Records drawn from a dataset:
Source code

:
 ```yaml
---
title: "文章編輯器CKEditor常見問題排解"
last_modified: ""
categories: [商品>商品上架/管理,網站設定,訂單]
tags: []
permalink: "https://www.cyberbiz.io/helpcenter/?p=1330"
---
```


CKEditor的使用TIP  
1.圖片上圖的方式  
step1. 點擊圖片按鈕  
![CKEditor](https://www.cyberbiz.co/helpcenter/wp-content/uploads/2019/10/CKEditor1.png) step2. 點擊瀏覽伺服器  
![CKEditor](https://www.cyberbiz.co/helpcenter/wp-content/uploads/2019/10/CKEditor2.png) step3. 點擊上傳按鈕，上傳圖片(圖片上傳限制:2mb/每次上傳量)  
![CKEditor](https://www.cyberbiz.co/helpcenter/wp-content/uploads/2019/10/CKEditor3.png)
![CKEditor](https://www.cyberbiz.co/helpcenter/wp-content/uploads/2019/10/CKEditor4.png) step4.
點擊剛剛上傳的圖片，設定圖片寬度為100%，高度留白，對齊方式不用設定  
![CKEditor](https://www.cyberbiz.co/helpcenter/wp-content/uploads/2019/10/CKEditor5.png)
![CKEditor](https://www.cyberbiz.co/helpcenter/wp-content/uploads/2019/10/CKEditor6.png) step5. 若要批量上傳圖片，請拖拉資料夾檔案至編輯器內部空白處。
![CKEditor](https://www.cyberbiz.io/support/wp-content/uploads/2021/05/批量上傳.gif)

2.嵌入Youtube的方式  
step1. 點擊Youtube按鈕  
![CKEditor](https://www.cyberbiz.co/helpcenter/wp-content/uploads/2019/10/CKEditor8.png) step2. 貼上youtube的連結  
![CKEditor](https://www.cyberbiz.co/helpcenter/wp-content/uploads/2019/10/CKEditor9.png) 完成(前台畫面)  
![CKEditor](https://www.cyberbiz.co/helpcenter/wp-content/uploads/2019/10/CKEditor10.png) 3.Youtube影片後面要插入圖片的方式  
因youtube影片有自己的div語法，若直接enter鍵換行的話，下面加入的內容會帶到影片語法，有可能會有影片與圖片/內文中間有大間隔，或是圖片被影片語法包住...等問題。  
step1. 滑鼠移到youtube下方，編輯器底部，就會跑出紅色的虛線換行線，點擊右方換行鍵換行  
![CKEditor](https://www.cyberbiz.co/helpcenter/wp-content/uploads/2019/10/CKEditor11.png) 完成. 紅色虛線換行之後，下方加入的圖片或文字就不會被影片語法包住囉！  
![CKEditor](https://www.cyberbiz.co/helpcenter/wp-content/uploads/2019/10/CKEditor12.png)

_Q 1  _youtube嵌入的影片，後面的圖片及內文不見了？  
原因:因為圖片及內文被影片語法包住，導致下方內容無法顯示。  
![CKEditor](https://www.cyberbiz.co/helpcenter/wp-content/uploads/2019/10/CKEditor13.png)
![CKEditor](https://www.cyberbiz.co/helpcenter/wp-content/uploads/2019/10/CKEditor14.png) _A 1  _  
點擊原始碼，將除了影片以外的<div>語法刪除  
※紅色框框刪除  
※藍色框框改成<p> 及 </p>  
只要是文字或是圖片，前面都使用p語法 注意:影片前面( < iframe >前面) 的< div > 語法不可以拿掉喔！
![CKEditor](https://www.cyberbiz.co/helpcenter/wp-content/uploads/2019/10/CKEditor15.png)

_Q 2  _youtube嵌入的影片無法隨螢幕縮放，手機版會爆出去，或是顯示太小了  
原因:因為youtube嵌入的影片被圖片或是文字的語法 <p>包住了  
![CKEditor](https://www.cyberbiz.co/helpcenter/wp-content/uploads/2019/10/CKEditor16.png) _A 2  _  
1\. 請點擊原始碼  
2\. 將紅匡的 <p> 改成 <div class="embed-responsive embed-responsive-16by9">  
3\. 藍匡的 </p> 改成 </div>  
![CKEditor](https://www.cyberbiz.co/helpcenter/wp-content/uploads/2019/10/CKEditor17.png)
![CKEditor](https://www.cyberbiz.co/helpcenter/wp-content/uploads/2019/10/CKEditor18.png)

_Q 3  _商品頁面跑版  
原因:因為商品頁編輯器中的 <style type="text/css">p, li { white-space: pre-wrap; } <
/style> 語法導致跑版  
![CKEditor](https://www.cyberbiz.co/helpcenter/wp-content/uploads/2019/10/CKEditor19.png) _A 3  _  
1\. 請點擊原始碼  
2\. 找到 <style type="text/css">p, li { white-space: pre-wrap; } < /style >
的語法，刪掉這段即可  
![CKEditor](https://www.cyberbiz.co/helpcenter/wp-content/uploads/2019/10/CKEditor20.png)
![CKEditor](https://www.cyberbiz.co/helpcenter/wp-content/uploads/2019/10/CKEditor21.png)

Directions: Only a number belongs in the answer: state how many lines of the entries above hold "text".

Written solution: 2